(Data excerpts)
○ ○ ○ ○ ○
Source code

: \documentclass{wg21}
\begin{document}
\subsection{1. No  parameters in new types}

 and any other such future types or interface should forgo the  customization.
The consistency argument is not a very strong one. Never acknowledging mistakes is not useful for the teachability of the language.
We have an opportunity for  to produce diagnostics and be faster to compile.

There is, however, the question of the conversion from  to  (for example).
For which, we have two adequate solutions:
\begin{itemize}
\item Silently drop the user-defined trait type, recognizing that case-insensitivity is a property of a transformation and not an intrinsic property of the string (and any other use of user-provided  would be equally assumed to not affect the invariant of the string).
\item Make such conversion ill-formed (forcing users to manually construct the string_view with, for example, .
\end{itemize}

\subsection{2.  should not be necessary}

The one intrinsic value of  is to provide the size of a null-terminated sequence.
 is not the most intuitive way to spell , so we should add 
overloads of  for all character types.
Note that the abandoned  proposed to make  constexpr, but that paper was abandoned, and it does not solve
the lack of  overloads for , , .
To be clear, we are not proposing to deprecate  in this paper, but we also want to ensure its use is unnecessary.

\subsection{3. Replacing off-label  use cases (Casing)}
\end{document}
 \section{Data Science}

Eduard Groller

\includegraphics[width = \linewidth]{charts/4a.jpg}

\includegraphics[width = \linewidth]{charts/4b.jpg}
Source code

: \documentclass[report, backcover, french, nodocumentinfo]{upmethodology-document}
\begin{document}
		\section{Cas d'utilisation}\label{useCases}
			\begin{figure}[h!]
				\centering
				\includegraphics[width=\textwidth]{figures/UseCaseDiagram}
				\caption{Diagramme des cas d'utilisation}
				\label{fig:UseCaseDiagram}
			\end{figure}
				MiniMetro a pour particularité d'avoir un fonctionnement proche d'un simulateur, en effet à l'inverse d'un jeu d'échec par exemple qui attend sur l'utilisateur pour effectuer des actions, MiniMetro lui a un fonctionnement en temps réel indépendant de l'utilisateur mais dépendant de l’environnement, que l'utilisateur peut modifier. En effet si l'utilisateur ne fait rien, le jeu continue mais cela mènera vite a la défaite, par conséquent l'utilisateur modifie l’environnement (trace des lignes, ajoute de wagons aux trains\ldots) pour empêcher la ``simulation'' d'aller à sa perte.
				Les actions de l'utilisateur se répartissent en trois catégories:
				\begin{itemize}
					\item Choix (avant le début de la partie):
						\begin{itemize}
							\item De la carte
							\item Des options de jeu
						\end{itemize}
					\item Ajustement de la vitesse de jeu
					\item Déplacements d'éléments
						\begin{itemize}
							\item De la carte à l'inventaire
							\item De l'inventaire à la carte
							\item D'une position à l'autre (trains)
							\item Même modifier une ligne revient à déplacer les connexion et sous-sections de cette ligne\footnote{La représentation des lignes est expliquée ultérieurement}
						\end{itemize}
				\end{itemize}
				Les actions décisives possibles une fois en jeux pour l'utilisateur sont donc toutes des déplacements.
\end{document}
○ ○ ○ ○ ○
● **Task item**
Check each line of the data for the string "that" and state how many lines contain it, without any other output.

● **Output for this task**
2